Exercise input:
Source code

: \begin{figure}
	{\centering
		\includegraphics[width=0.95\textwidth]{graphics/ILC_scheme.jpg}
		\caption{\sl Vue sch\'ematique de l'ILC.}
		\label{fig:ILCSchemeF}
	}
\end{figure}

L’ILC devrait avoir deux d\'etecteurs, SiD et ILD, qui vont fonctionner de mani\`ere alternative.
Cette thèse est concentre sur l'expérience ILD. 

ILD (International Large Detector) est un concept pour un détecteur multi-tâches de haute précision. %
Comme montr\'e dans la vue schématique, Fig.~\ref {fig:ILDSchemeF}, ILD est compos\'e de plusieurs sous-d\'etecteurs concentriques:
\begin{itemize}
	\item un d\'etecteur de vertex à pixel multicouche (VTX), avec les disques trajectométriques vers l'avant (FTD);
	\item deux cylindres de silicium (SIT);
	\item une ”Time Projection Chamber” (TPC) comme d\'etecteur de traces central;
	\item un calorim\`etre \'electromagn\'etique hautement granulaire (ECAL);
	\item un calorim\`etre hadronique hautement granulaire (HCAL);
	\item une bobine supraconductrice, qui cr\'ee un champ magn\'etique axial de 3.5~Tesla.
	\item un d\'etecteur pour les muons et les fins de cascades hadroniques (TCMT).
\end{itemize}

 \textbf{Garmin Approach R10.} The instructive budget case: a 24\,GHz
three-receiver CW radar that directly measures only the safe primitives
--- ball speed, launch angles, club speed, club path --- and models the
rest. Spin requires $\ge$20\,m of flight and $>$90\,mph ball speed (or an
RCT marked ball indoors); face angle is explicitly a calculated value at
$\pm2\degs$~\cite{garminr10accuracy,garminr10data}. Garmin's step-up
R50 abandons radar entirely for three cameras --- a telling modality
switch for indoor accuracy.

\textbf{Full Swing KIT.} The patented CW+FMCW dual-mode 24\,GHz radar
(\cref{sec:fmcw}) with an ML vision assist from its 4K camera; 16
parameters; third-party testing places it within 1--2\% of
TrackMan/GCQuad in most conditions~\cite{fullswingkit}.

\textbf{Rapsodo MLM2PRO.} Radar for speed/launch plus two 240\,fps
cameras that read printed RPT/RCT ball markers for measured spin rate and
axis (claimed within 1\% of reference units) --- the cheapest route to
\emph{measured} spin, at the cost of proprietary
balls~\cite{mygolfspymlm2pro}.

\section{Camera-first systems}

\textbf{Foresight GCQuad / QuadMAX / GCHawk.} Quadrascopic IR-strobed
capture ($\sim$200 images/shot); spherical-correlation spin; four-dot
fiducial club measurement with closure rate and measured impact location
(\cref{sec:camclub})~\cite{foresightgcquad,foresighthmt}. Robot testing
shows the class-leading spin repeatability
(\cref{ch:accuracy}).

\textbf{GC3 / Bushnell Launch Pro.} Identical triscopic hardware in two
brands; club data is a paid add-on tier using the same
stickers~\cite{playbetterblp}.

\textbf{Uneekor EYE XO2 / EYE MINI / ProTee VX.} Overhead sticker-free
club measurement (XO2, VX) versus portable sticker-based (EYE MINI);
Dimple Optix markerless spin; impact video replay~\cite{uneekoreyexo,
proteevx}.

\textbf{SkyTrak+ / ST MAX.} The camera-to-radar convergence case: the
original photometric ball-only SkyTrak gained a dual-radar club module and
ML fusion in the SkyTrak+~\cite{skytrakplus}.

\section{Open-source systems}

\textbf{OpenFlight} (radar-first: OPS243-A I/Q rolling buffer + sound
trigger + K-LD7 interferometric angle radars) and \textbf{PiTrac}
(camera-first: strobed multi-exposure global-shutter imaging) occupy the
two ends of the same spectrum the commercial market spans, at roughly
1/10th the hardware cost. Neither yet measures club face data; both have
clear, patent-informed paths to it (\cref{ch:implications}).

What to do:
What the exercise needs is every record again, word for word.

Task output:
Source code

: \begin{figure}
	{\centering
		\includegraphics[width=0.95\textwidth]{graphics/ILC_scheme.jpg}
		\caption{\sl Vue sch\'ematique de l'ILC.}
		\label{fig:ILCSchemeF}
	}
\end{figure}

L’ILC devrait avoir deux d\'etecteurs, SiD et ILD, qui vont fonctionner de mani\`ere alternative.
Cette thèse est concentre sur l'expérience ILD. 

ILD (International Large Detector) est un concept pour un détecteur multi-tâches de haute précision. %
Comme montr\'e dans la vue schématique, Fig.~\ref {fig:ILDSchemeF}, ILD est compos\'e de plusieurs sous-d\'etecteurs concentriques:
\begin{itemize}
	\item un d\'etecteur de vertex à pixel multicouche (VTX), avec les disques trajectométriques vers l'avant (FTD);
	\item deux cylindres de silicium (SIT);
	\item une ”Time Projection Chamber” (TPC) comme d\'etecteur de traces central;
	\item un calorim\`etre \'electromagn\'etique hautement granulaire (ECAL);
	\item un calorim\`etre hadronique hautement granulaire (HCAL);
	\item une bobine supraconductrice, qui cr\'ee un champ magn\'etique axial de 3.5~Tesla.
	\item un d\'etecteur pour les muons et les fins de cascades hadroniques (TCMT).
\end{itemize}

 \textbf{Garmin Approach R10.} The instructive budget case: a 24\,GHz
three-receiver CW radar that directly measures only the safe primitives
--- ball speed, launch angles, club speed, club path --- and models the
rest. Spin requires $\ge$20\,m of flight and $>$90\,mph ball speed (or an
RCT marked ball indoors); face angle is explicitly a calculated value at
$\pm2\degs$~\cite{garminr10accuracy,garminr10data}. Garmin's step-up
R50 abandons radar entirely for three cameras --- a telling modality
switch for indoor accuracy.

\textbf{Full Swing KIT.} The patented CW+FMCW dual-mode 24\,GHz radar
(\cref{sec:fmcw}) with an ML vision assist from its 4K camera; 16
parameters; third-party testing places it within 1--2\% of
TrackMan/GCQuad in most conditions~\cite{fullswingkit}.

\textbf{Rapsodo MLM2PRO.} Radar for speed/launch plus two 240\,fps
cameras that read printed RPT/RCT ball markers for measured spin rate and
axis (claimed within 1\% of reference units) --- the cheapest route to
\emph{measured} spin, at the cost of proprietary
balls~\cite{mygolfspymlm2pro}.

\section{Camera-first systems}

\textbf{Foresight GCQuad / QuadMAX / GCHawk.} Quadrascopic IR-strobed
capture ($\sim$200 images/shot); spherical-correlation spin; four-dot
fiducial club measurement with closure rate and measured impact location
(\cref{sec:camclub})~\cite{foresightgcquad,foresighthmt}. Robot testing
shows the class-leading spin repeatability
(\cref{ch:accuracy}).

\textbf{GC3 / Bushnell Launch Pro.} Identical triscopic hardware in two
brands; club data is a paid add-on tier using the same
stickers~\cite{playbetterblp}.

\textbf{Uneekor EYE XO2 / EYE MINI / ProTee VX.} Overhead sticker-free
club measurement (XO2, VX) versus portable sticker-based (EYE MINI);
Dimple Optix markerless spin; impact video replay~\cite{uneekoreyexo,
proteevx}.

\textbf{SkyTrak+ / ST MAX.} The camera-to-radar convergence case: the
original photometric ball-only SkyTrak gained a dual-radar club module and
ML fusion in the SkyTrak+~\cite{skytrakplus}.

\section{Open-source systems}

\textbf{OpenFlight} (radar-first: OPS243-A I/Q rolling buffer + sound
trigger + K-LD7 interferometric angle radars) and \textbf{PiTrac}
(camera-first: strobed multi-exposure global-shutter imaging) occupy the
two ends of the same spectrum the commercial market spans, at roughly
1/10th the hardware cost. Neither yet measures club face data; both have
clear, patent-informed paths to it (\cref{ch:implications}).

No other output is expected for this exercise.